Apr 02, 2003 20:01
spent the morning hours before and after a brief sweaty fit of dreamless sleep poring over bukowski, going back and rereading the story i wrote last night while heavily under the influence of 'a bad trip' and some ambien, felt it not too shabby but perhaps even more terse and clipped than necessary, wondered if i really did hate hemingway after all, considered going out right then to the library to check out 'a farewell to arms' since i haven't read it in 6 years, reconsidered, ate a bunch of cereal instead. i think the clove cigarettes help the writing more, much more than the illusionary aid provided by alcohol (it only seems to [help], and then only for half an hour, someone said, i remember the line but not the writer; typical)- just another prop to poison the body with but i think that there is something inspirational in such sour luxuries, gives you a better understanding of what you're tearing down and starting over with- you follow me? i'm not much for addictions but i am another spoiled epicurean at heart, and i - oh, no, no matter, let's get back to the unreeling of time: and after filling my day filling out forms and breaking guitar strings i came here to check up on things, went searching through this mess looking for some old lines i had pasted in at some point, realized that again it was always ideas about the things and not the things themselves, meaning i've been writing about writing a lot in here but not really writing anything of merit itself, and i guess i apologize to no one again for the self-critiquing without the actual content i'm judging myself on, but everything of late has been put down on a squeaky hard drive disconnected from the wired world, and i'm far too lazy to try scribing things down and retyping them in here, and this library is not the place for literary inspiration, even literary masturbation (see all previous entries). i write best in the dark, noisy music clanging out of the tiny speakers strapped to my head, the cat on my lap trying to sleep and digging his claws into my leg when i reposition the keyboard against his ass.

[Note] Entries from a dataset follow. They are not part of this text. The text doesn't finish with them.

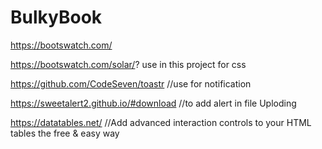 # BulkyBook
https://bootswatch.com/

https://bootswatch.com/solar/? use in this project for css

https://github.com/CodeSeven/toastr  //use for notification 

https://sweetalert2.github.io/#download    //to add alert in file Uploding

https://datatables.net/    //Add advanced interaction controls to your HTML tables the free & easy way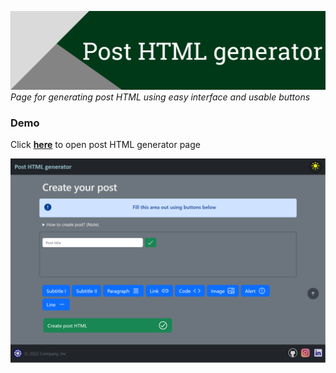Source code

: <a href="https://post-html-generator.netlify.app/" target="_blank"><img title="Post-HTML-generator" alt="Header image" src="./static/images/md_header.png"></a>
_Page for generating post HTML using easy interface and usable buttons_

### Demo

Click **<a href="https://post-html-generator.netlify.app/" target="_blank">here</a>** to open post HTML generator page

<img title="Demo" alt="Demo image" src="./static/images/demo.jpg">
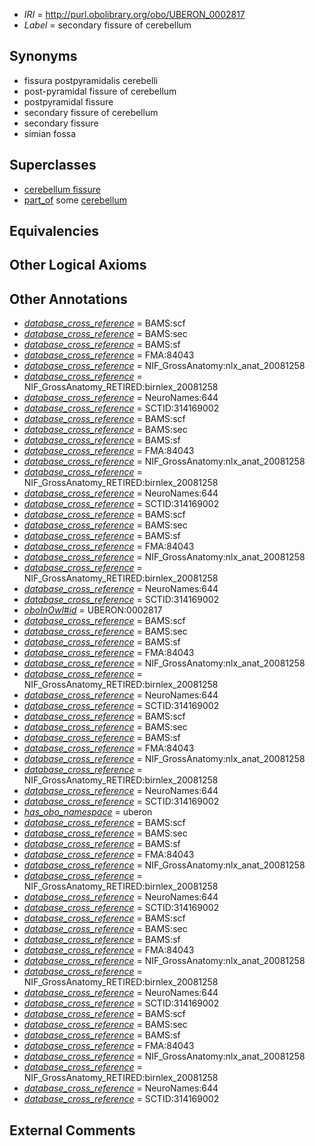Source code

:  * *IRI* = http://purl.obolibrary.org/obo/UBERON_0002817
 * *Label* = secondary fissure of cerebellum

## Synonyms

 * fissura postpyramidalis cerebelli
 * post-pyramidal fissure of cerebellum
 * postpyramidal fissure
 * secondary fissure of cerebellum
 * secondary fissure
 * simian fossa

## Superclasses

 * [cerebellum fissure](../../UBERON/80/UBERON_0003980.md)
 * [part_of](../../BFO/50/BFO_0000050.md) some [cerebellum](../../UBERON/37/UBERON_0002037.md)

## Equivalencies


## Other Logical Axioms


## Other Annotations

 * *[database_cross_reference](../../ef/oboInOwl#hasDbXref.md)* = BAMS:scf
 * *[database_cross_reference](../../ef/oboInOwl#hasDbXref.md)* = BAMS:sec
 * *[database_cross_reference](../../ef/oboInOwl#hasDbXref.md)* = BAMS:sf
 * *[database_cross_reference](../../ef/oboInOwl#hasDbXref.md)* = FMA:84043
 * *[database_cross_reference](../../ef/oboInOwl#hasDbXref.md)* = NIF_GrossAnatomy:nlx_anat_20081258
 * *[database_cross_reference](../../ef/oboInOwl#hasDbXref.md)* = NIF_GrossAnatomy_RETIRED:birnlex_20081258
 * *[database_cross_reference](../../ef/oboInOwl#hasDbXref.md)* = NeuroNames:644
 * *[database_cross_reference](../../ef/oboInOwl#hasDbXref.md)* = SCTID:314169002
 * *[database_cross_reference](../../ef/oboInOwl#hasDbXref.md)* = BAMS:scf
 * *[database_cross_reference](../../ef/oboInOwl#hasDbXref.md)* = BAMS:sec
 * *[database_cross_reference](../../ef/oboInOwl#hasDbXref.md)* = BAMS:sf
 * *[database_cross_reference](../../ef/oboInOwl#hasDbXref.md)* = FMA:84043
 * *[database_cross_reference](../../ef/oboInOwl#hasDbXref.md)* = NIF_GrossAnatomy:nlx_anat_20081258
 * *[database_cross_reference](../../ef/oboInOwl#hasDbXref.md)* = NIF_GrossAnatomy_RETIRED:birnlex_20081258
 * *[database_cross_reference](../../ef/oboInOwl#hasDbXref.md)* = NeuroNames:644
 * *[database_cross_reference](../../ef/oboInOwl#hasDbXref.md)* = SCTID:314169002
 * *[database_cross_reference](../../ef/oboInOwl#hasDbXref.md)* = BAMS:scf
 * *[database_cross_reference](../../ef/oboInOwl#hasDbXref.md)* = BAMS:sec
 * *[database_cross_reference](../../ef/oboInOwl#hasDbXref.md)* = BAMS:sf
 * *[database_cross_reference](../../ef/oboInOwl#hasDbXref.md)* = FMA:84043
 * *[database_cross_reference](../../ef/oboInOwl#hasDbXref.md)* = NIF_GrossAnatomy:nlx_anat_20081258
 * *[database_cross_reference](../../ef/oboInOwl#hasDbXref.md)* = NIF_GrossAnatomy_RETIRED:birnlex_20081258
 * *[database_cross_reference](../../ef/oboInOwl#hasDbXref.md)* = NeuroNames:644
 * *[database_cross_reference](../../ef/oboInOwl#hasDbXref.md)* = SCTID:314169002
 * *[oboInOwl#id](../../id/oboInOwl#id.md)* = UBERON:0002817
 * *[database_cross_reference](../../ef/oboInOwl#hasDbXref.md)* = BAMS:scf
 * *[database_cross_reference](../../ef/oboInOwl#hasDbXref.md)* = BAMS:sec
 * *[database_cross_reference](../../ef/oboInOwl#hasDbXref.md)* = BAMS:sf
 * *[database_cross_reference](../../ef/oboInOwl#hasDbXref.md)* = FMA:84043
 * *[database_cross_reference](../../ef/oboInOwl#hasDbXref.md)* = NIF_GrossAnatomy:nlx_anat_20081258
 * *[database_cross_reference](../../ef/oboInOwl#hasDbXref.md)* = NIF_GrossAnatomy_RETIRED:birnlex_20081258
 * *[database_cross_reference](../../ef/oboInOwl#hasDbXref.md)* = NeuroNames:644
 * *[database_cross_reference](../../ef/oboInOwl#hasDbXref.md)* = SCTID:314169002
 * *[database_cross_reference](../../ef/oboInOwl#hasDbXref.md)* = BAMS:scf
 * *[database_cross_reference](../../ef/oboInOwl#hasDbXref.md)* = BAMS:sec
 * *[database_cross_reference](../../ef/oboInOwl#hasDbXref.md)* = BAMS:sf
 * *[database_cross_reference](../../ef/oboInOwl#hasDbXref.md)* = FMA:84043
 * *[database_cross_reference](../../ef/oboInOwl#hasDbXref.md)* = NIF_GrossAnatomy:nlx_anat_20081258
 * *[database_cross_reference](../../ef/oboInOwl#hasDbXref.md)* = NIF_GrossAnatomy_RETIRED:birnlex_20081258
 * *[database_cross_reference](../../ef/oboInOwl#hasDbXref.md)* = NeuroNames:644
 * *[database_cross_reference](../../ef/oboInOwl#hasDbXref.md)* = SCTID:314169002
 * *[has_obo_namespace](../../ce/oboInOwl#hasOBONamespace.md)* = uberon
 * *[database_cross_reference](../../ef/oboInOwl#hasDbXref.md)* = BAMS:scf
 * *[database_cross_reference](../../ef/oboInOwl#hasDbXref.md)* = BAMS:sec
 * *[database_cross_reference](../../ef/oboInOwl#hasDbXref.md)* = BAMS:sf
 * *[database_cross_reference](../../ef/oboInOwl#hasDbXref.md)* = FMA:84043
 * *[database_cross_reference](../../ef/oboInOwl#hasDbXref.md)* = NIF_GrossAnatomy:nlx_anat_20081258
 * *[database_cross_reference](../../ef/oboInOwl#hasDbXref.md)* = NIF_GrossAnatomy_RETIRED:birnlex_20081258
 * *[database_cross_reference](../../ef/oboInOwl#hasDbXref.md)* = NeuroNames:644
 * *[database_cross_reference](../../ef/oboInOwl#hasDbXref.md)* = SCTID:314169002
 * *[database_cross_reference](../../ef/oboInOwl#hasDbXref.md)* = BAMS:scf
 * *[database_cross_reference](../../ef/oboInOwl#hasDbXref.md)* = BAMS:sec
 * *[database_cross_reference](../../ef/oboInOwl#hasDbXref.md)* = BAMS:sf
 * *[database_cross_reference](../../ef/oboInOwl#hasDbXref.md)* = FMA:84043
 * *[database_cross_reference](../../ef/oboInOwl#hasDbXref.md)* = NIF_GrossAnatomy:nlx_anat_20081258
 * *[database_cross_reference](../../ef/oboInOwl#hasDbXref.md)* = NIF_GrossAnatomy_RETIRED:birnlex_20081258
 * *[database_cross_reference](../../ef/oboInOwl#hasDbXref.md)* = NeuroNames:644
 * *[database_cross_reference](../../ef/oboInOwl#hasDbXref.md)* = SCTID:314169002
 * *[database_cross_reference](../../ef/oboInOwl#hasDbXref.md)* = BAMS:scf
 * *[database_cross_reference](../../ef/oboInOwl#hasDbXref.md)* = BAMS:sec
 * *[database_cross_reference](../../ef/oboInOwl#hasDbXref.md)* = BAMS:sf
 * *[database_cross_reference](../../ef/oboInOwl#hasDbXref.md)* = FMA:84043
 * *[database_cross_reference](../../ef/oboInOwl#hasDbXref.md)* = NIF_GrossAnatomy:nlx_anat_20081258
 * *[database_cross_reference](../../ef/oboInOwl#hasDbXref.md)* = NIF_GrossAnatomy_RETIRED:birnlex_20081258
 * *[database_cross_reference](../../ef/oboInOwl#hasDbXref.md)* = NeuroNames:644
 * *[database_cross_reference](../../ef/oboInOwl#hasDbXref.md)* = SCTID:314169002

## External Comments

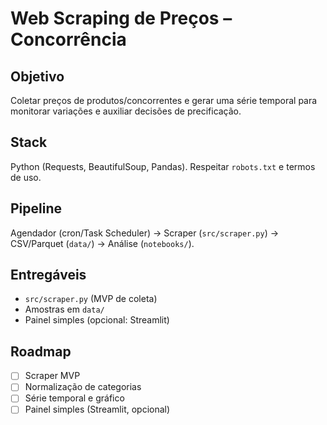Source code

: # Web Scraping de Preços – Concorrência

## Objetivo
Coletar preços de produtos/concorrentes e gerar uma série temporal para monitorar variações e auxiliar decisões de precificação.

## Stack
Python (Requests, BeautifulSoup, Pandas). Respeitar `robots.txt` e termos de uso.

## Pipeline
Agendador (cron/Task Scheduler) → Scraper (`src/scraper.py`) → CSV/Parquet (`data/`) → Análise (`notebooks/`).

## Entregáveis
- `src/scraper.py` (MVP de coleta)
- Amostras em `data/`
- Painel simples (opcional: Streamlit)

## Roadmap
- [ ] Scraper MVP
- [ ] Normalização de categorias
- [ ] Série temporal e gráfico
- [ ] Painel simples (Streamlit, opcional)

they won't take me blood, i've got a fever! that's what their machines say, so after discovering i'm ill and didn't know it i took to the sunshine, what's hot gets hotter and i'm sweating on my blue upholstery and listening to banjo music and the world feels fine, i tell you, not so bad at all. give me some of those loose ends! and i'll knit you a new church, madam, full of those priceless things you'd love to sell me for. more stolen syllables from uncle bob, but it's ok, he got his love of wordplay from captain beefheart and it shows, gloriously it shows, and i want to be in the magic band beating the hell out of my pickups with a spoon.
the power of the aimless rant, and if i told you i was only spilling these words out because i'm waiting for sam and holly you might feel cheated somehow, i bet. but no matter, you're being cheated even if you don't realize it yet and if you didn't know already then the whole world telling you wouldn't make a difference. there's a hidden reminder to me; opining over this war and feeling helpless and all that, i haven't once offered any solutions, instructions, any way to reinvigorate that dessicated hope for the world that lays formless in your belly... blathering on but i do have a point. stand up and say this with me, unless you're still hung on the idea of having to belong to an order of control, of enjoining yourself to a broken machine that chews up it's own constituent parts:::
i pledge allegiance
to no flag
no state
no republic
no nation
no god of men
for liberty and justice for all.
to back this up, i will tell you this and mr. daoistraver would tell you better; i am not an american, i do not represent the country that i live in and it does not represent me. i am not a european, though most of my genes passed through there a few hundred years ago. i am not any of the labels prescribed to me by law. the only group affiliations i have are these: i am of the bishops and the hurds, the burroughs and the sheltons. for five generations my family has lived in the hills of the clinch river valley and the holston river valley, and we have always been poor uneducated hill people, farmers, poachers, and mad itinerant artists, and we have never been friends of the overseers of government. so for lack of a better label i will call myself an east tennessean, a citizen of the lost state of franklin. i cannot believe anyone living in this area, anyone who feels the history of their forefathers coursing in their veins can feel any real brotherhood with people from new york city or kansas or arizona, we are living in separate nations with separate concerns, only the propaganda issued by the greatest corporation, the american federal government, fools us into thinking we are one nation indivisible. i think the founding fathers knew what terrible things could come of having all of this country's power consolidated, they saw that too easily power could be abused in the hands of self-serving men with little vision or care for future generations. states were intended to be able to decide their own matters, take their own stands on issues of state, and not be mere demarcations for taxation. but the federal government is still swelling up, even now, and so we have allowed a self-perpetuating oligarchy to cement itself in place, waving bright striped flags at us like pacifiers, constantly desperately reminding us that we're all in this together, come hell or high water. and the cynics can just watch the waters slowly rise.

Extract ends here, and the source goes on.